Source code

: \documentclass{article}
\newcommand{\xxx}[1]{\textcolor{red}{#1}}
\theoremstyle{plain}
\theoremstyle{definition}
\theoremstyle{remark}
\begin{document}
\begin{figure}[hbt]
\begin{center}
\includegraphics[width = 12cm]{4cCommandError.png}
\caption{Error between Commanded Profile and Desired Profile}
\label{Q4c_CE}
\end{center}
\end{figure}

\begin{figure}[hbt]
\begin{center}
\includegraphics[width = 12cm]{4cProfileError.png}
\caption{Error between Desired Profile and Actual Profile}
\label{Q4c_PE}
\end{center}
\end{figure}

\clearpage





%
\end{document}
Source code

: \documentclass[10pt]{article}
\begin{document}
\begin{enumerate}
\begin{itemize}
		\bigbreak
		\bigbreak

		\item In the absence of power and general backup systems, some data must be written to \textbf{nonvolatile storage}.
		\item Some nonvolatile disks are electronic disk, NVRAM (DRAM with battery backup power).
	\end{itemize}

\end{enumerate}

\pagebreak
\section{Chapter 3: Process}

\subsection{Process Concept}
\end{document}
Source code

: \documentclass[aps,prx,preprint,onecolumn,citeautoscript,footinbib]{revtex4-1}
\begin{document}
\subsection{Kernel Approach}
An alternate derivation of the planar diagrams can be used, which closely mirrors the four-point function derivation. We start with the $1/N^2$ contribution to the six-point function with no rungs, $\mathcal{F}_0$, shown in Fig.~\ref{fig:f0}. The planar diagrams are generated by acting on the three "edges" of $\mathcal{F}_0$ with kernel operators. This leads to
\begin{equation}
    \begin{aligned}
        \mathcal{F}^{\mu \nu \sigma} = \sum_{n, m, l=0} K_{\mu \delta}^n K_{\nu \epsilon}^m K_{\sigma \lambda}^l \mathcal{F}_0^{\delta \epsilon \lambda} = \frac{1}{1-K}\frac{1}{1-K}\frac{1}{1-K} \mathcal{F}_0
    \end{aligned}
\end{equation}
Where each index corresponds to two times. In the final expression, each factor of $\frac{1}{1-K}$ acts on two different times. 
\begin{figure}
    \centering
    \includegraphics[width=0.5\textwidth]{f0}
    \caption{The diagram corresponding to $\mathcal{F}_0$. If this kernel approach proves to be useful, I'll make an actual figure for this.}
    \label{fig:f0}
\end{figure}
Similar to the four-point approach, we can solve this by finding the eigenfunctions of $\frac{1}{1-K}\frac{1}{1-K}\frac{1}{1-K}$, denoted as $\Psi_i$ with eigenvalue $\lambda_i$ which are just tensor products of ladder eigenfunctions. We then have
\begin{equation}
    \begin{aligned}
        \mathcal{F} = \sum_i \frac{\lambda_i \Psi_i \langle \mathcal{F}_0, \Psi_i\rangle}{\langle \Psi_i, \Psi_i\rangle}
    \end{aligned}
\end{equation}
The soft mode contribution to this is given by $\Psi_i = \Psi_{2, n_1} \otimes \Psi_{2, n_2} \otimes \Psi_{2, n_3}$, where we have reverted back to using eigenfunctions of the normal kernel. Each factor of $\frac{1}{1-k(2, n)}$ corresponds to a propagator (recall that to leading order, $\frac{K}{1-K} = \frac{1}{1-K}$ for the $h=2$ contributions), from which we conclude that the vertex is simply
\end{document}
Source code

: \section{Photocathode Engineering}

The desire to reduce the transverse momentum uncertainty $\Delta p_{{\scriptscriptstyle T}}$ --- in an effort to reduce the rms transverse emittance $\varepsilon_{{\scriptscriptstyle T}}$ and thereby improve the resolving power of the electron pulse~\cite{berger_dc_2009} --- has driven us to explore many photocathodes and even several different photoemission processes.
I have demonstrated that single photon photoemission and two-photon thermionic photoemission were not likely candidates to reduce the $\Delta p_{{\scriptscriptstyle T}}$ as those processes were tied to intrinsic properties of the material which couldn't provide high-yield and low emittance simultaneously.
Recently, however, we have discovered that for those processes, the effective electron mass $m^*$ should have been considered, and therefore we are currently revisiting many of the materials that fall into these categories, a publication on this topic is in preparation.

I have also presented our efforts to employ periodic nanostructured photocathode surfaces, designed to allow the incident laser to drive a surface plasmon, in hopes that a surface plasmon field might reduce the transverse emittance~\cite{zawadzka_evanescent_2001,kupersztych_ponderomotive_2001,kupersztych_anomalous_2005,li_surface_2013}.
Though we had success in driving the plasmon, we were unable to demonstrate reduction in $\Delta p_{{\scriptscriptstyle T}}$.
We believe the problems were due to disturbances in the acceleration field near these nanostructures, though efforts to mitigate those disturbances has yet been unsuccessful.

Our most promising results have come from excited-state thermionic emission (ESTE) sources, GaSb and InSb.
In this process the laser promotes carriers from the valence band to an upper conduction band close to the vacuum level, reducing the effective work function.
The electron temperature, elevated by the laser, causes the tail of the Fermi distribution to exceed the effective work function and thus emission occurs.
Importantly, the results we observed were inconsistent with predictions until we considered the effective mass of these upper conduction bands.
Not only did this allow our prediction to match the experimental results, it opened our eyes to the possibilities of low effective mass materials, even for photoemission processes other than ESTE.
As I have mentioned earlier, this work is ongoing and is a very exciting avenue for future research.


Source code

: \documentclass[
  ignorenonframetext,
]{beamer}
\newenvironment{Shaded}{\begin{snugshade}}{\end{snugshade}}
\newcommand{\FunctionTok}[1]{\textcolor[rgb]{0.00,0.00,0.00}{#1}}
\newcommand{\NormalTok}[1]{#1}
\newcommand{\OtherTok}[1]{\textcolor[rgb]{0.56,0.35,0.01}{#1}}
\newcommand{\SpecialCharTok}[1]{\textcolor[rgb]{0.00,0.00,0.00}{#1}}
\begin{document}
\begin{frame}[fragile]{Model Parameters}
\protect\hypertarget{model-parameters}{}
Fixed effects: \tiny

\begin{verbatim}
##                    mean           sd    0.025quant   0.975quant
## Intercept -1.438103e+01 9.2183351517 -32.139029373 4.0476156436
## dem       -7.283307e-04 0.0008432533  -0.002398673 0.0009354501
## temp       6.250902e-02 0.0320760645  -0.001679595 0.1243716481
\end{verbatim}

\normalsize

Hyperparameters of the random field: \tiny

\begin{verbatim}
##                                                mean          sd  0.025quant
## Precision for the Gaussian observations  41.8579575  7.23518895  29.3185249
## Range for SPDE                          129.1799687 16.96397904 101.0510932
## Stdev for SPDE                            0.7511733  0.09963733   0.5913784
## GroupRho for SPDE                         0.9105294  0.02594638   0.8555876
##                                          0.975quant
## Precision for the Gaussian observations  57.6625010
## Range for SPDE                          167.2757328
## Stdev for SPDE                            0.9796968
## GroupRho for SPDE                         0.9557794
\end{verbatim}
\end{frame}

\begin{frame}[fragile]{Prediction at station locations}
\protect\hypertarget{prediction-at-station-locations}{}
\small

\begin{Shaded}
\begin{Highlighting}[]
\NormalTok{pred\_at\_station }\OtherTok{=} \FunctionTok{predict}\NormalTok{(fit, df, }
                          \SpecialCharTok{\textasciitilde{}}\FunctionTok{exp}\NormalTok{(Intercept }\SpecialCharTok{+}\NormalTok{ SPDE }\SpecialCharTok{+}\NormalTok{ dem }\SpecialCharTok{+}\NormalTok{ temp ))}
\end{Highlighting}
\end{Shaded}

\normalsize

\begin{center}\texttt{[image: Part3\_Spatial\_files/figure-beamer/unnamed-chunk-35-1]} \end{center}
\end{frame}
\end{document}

####################

(WHAT NEEDS TO BE DONE)
Copy each line of the records that has "GroupRho" in it.

(FINISHED TASK)
## GroupRho for SPDE                         0.9105294  0.02594638   0.8555876
## GroupRho for SPDE                         0.9557794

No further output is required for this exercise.